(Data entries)
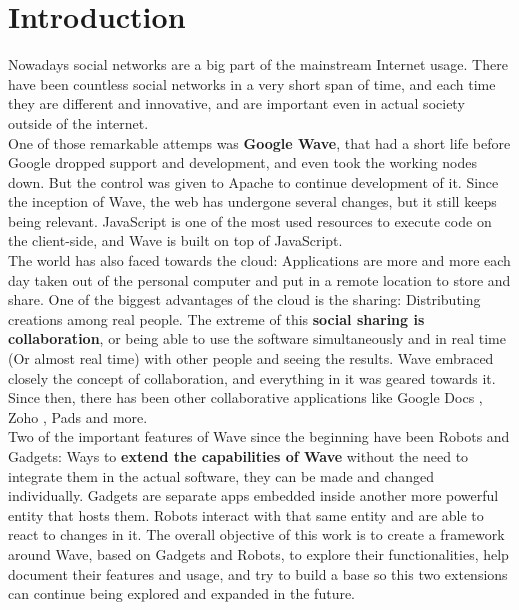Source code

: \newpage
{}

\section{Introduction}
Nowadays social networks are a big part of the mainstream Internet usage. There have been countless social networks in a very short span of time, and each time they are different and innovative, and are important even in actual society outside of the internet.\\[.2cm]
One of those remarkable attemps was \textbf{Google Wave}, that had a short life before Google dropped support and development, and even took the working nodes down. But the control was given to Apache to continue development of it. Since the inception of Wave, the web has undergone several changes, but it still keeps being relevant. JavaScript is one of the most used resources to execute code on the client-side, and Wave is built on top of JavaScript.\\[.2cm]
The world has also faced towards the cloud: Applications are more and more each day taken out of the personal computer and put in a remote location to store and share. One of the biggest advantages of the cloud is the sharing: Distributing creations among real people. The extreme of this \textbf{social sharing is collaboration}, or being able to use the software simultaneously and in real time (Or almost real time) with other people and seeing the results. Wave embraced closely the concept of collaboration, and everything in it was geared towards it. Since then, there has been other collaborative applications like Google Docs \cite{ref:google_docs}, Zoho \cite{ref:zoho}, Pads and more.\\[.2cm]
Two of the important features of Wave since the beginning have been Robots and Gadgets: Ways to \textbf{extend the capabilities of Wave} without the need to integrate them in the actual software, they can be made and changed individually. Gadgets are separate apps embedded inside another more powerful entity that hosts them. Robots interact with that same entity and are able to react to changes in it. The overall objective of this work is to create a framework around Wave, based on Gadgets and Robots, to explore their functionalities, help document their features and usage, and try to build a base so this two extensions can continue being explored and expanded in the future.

* * *

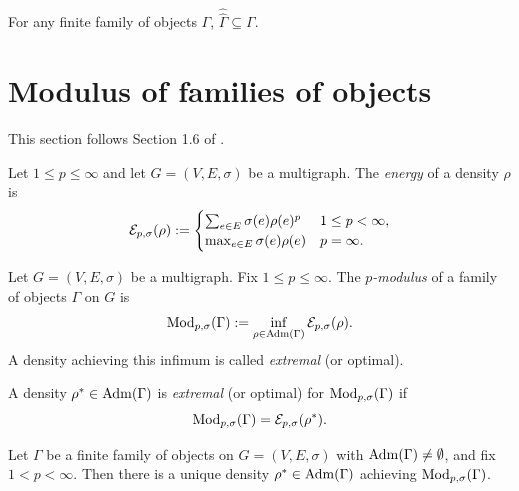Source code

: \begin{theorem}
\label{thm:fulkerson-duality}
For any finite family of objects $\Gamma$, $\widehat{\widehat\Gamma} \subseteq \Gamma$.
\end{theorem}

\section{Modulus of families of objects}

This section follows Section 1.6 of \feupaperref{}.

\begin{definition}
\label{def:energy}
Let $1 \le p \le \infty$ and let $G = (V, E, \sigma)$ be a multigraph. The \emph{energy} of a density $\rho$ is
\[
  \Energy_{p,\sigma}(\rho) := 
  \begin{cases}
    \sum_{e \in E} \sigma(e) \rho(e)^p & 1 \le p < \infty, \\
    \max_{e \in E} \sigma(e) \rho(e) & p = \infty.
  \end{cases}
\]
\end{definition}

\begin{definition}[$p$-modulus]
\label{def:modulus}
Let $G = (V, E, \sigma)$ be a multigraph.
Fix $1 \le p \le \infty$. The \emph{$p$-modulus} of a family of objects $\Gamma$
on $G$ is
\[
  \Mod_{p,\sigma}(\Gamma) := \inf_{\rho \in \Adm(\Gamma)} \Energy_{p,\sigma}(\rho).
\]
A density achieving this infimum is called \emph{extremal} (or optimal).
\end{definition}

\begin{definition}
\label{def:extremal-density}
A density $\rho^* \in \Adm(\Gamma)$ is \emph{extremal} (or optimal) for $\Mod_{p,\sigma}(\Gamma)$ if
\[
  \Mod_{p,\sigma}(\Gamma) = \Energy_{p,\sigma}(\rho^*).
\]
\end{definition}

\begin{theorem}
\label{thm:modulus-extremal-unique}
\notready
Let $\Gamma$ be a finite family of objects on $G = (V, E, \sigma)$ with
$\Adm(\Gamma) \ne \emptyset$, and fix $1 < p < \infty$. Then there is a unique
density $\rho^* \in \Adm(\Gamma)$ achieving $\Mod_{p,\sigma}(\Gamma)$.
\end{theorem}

> Task item
From the entries, copy every line in which the string "infty" can be found.

> Response to the exercise
Let $1 \le p \le \infty$ and let $G = (V, E, \sigma)$ be a multigraph. The \emph{energy} of a density $\rho$ is
    \sum_{e \in E} \sigma(e) \rho(e)^p & 1 \le p < \infty, \\
    \max_{e \in E} \sigma(e) \rho(e) & p = \infty.
Fix $1 \le p \le \infty$. The \emph{$p$-modulus} of a family of objects $\Gamma$
$\Adm(\Gamma) \ne \emptyset$, and fix $1 < p < \infty$. Then there is a unique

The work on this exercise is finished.